The original proposal by the Wilkses involved 12 BLM parcels inside their property. Nine of the BLM parcels, except for the Durfee Hills, cannot be accessed by the public. In exchange, the Wilkses were proposing to trade five parcels in Blaine County that would provide access along Bullwhacker Road to about 50,000 acres of federal land. In addition, the Wilkses would exchange about 1,250 acres along Red Hill Road that would provide access to an estimated 10,000 acres at the southeast end of the Big Snowy Mountains.
“The hunters are not opposed to the idea of a land exchange,” said Ron Moody, a now-deceased former Montana Fish and Wildlife Commission member from Lewistown, in 2015. “But they’ve believed from the beginning that the Durfee Hills are a land of extraordinary value, and so far the Wilkses have not offered anything of similar value.”
In April 2014, only a month after the Wilkses proposed the exchange, the BLM decided to take the Durfee Hills off the table citing widespread public comment from around the country — not just the region — against the exchange. The agency also said it was looking into building its own route into the Missouri Breaks around the Wilkses’ Anchor Ranch. The Wilkses’ consultant, Darryl James, was miffed about the decision by the BLM, saying at the time that the public process had been “hijacked.”
In an end run around the BLM, in August 2014 the Wilkses had a website built — MontanaPublicAccess.com — to present their case directly to the public. The BLM responded by saying the agency’s decision to back away from a land swap was based on the complexity of the exchange, a lack of staffing and the length of time the process would take.
By January 2015, the BLM said the exchange would once again be considered along with other alternatives, but backed away from building its own road into the Missouri Breaks after saying it would be too expensive to build another route.

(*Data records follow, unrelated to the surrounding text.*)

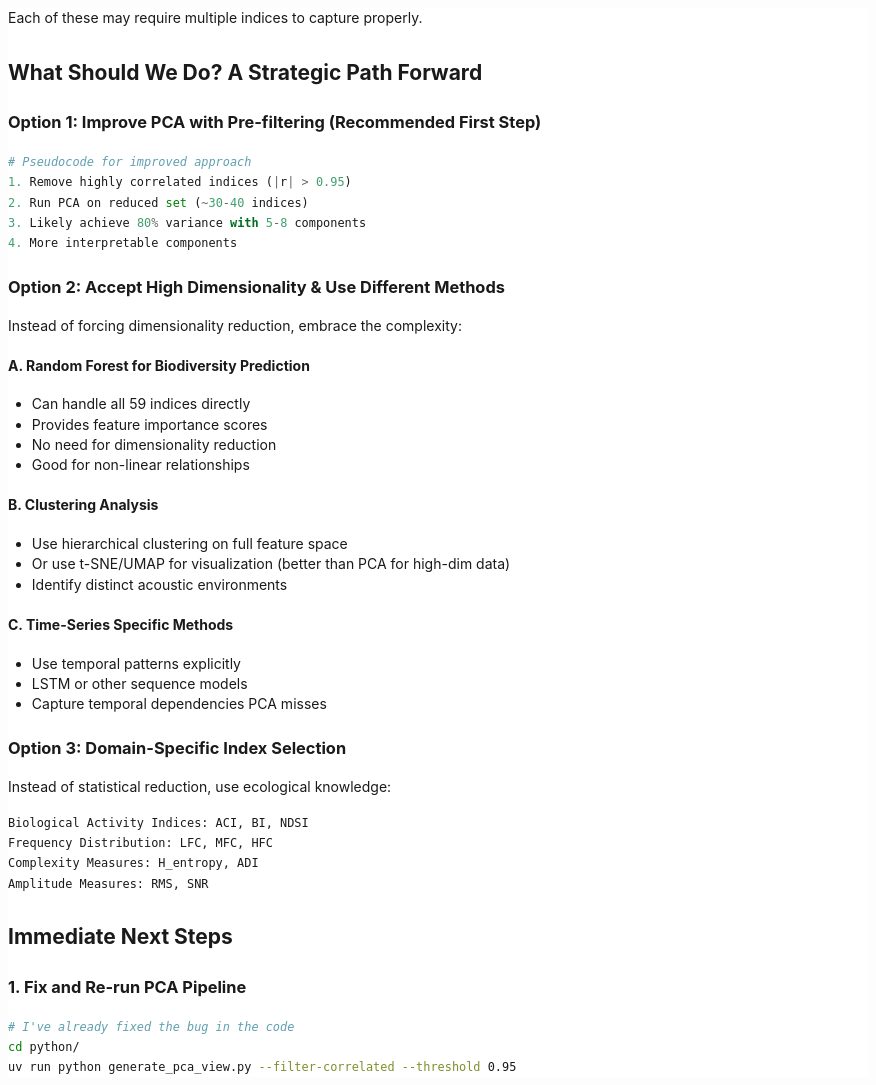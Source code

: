 Each of these may require multiple indices to capture properly.

## What Should We Do? A Strategic Path Forward

### Option 1: **Improve PCA with Pre-filtering** (Recommended First Step)
```python
# Pseudocode for improved approach
1. Remove highly correlated indices (|r| > 0.95)
2. Run PCA on reduced set (~30-40 indices)
3. Likely achieve 80% variance with 5-8 components
4. More interpretable components
```

### Option 2: **Accept High Dimensionality & Use Different Methods**
Instead of forcing dimensionality reduction, embrace the complexity:

#### A. **Random Forest for Biodiversity Prediction**
- Can handle all 59 indices directly
- Provides feature importance scores
- No need for dimensionality reduction
- Good for non-linear relationships

#### B. **Clustering Analysis**
- Use hierarchical clustering on full feature space
- Or use t-SNE/UMAP for visualization (better than PCA for high-dim data)
- Identify distinct acoustic environments

#### C. **Time-Series Specific Methods**
- Use temporal patterns explicitly
- LSTM or other sequence models
- Capture temporal dependencies PCA misses

### Option 3: **Domain-Specific Index Selection**
Instead of statistical reduction, use ecological knowledge:
```
Biological Activity Indices: ACI, BI, NDSI
Frequency Distribution: LFC, MFC, HFC
Complexity Measures: H_entropy, ADI
Amplitude Measures: RMS, SNR
```

## Immediate Next Steps

### 1. Fix and Re-run PCA Pipeline
```bash
# I've already fixed the bug in the code
cd python/
uv run python generate_pca_view.py --filter-correlated --threshold 0.95
```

By April 2015 the BLM said it was conducting an investigation into the Wilkses for building a fence around the Durfee Hills that encroached on the federal property. The fencing contractors had also felled timber on federal land. Initially, the BLM had denied any encroachment until pressed by a conservation advocate.
In August 2015 the Wilkses sweetened their proposal, offering to open up 16,000 acres of their land to limited public elk hunting. The brothers also offered public access through their Anchor Ranch, via the Bullwhacker Road, that hunting season.
Again, the BLM turned the brothers down in January 2016, calling land exchanges discretional acts.
By July 2016, the Wilkses’ fencing contractor had moved its encroaching fence on the Durfee Hills and recontoured some of the land torn up by a bulldozer, and the Wilkses had agreed to pay BLM $71,000 for costs the agency incurred as well as for the federal timber that was felled. In September 2016 the BLM was criticized for allowing some of the restoration work to occur during the height of archery season, frustrating elk hunters on the small patch of federal ground.
In August 2017 staff from the Lewistown Field Office signed off on final inspection of the restoration work, Nash said. Adding the agency would monitor the rehabilitation, vegetation cover and soil stabilization for five years.